NHKのロシア語講座でお馴染みの黒田龍之助先生による青春記。

高校時代にロシア語を学び始めた著者は、「ミール・ロシア語研究所」というロシア語学校に通い始める。後に振り返れば、この選択は大正解だったわけだが、正統派の語学学校だけあって、厳しい指導についていくのに四苦八苦する。

東夫妻の語学教育への信念が基盤となっている講義はスパルタ方式。身になるだろうが受講生にとってはかなり大変そう。一方で、多彩なバックグラウンドを持つ同級生たち。自らロシア語を学ぼうと集まっただけあって、個性的な人が多い。ユーモラスに描かれる彼らとの交流は読んでいて楽しい。

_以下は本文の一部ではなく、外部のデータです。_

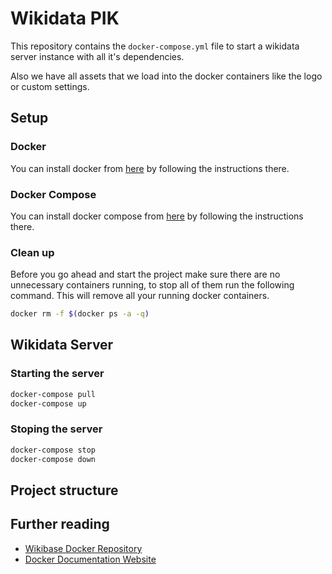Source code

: # Wikidata PIK

This repository contains the `docker-compose.yml` file to start a wikidata
server instance with all it's dependencies.

Also we have all assets that we load into the docker containers like the logo
or custom settings.

## Setup

### Docker

You can install docker from [here](https://docs.docker.com/install/) by following
the instructions there.

### Docker Compose

You can install docker compose from [here](https://docs.docker.com/compose/install/) by following the instructions there.

### Clean up

Before you go ahead and start the project make sure there are no unnecessary
containers running, to stop all of them run the following command. This will
remove all your running docker containers.

```sh
docker rm -f $(docker ps -a -q)
```

## Wikidata Server

### Starting the server

```sh
docker-compose pull
docker-compose up
```

### Stoping the server

```sh
docker-compose stop
docker-compose down
```

## Project structure


## Further reading
* [Wikibase Docker Repository](https://github.com/wmde/wikibase-docker)
* [Docker Documentation Website](https://docs.docker.com/)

まるで自分はポンコツ生徒だったのような語り口だが、実際はあっという間に通訳のアルバイトをこなせるくらいに上達する著者。他の生徒たちも皆さん優秀で、ロシア語を使いそれぞれの分野で活躍する人材になっている。NHK講座の講師をつとめられた貝澤哉氏が学友だったのには驚いた。さすがにミール。

青春期に何かに打ち込むというのはよくある話。しかし、英語以外の外国語を選んで、それがロシア語というにはかなり珍しい。楽しい青春記として読むことができると同時に、著者の語学愛を至るところに感じることができる。語学学習のヒントも散りばめられていて、おすすめの一冊。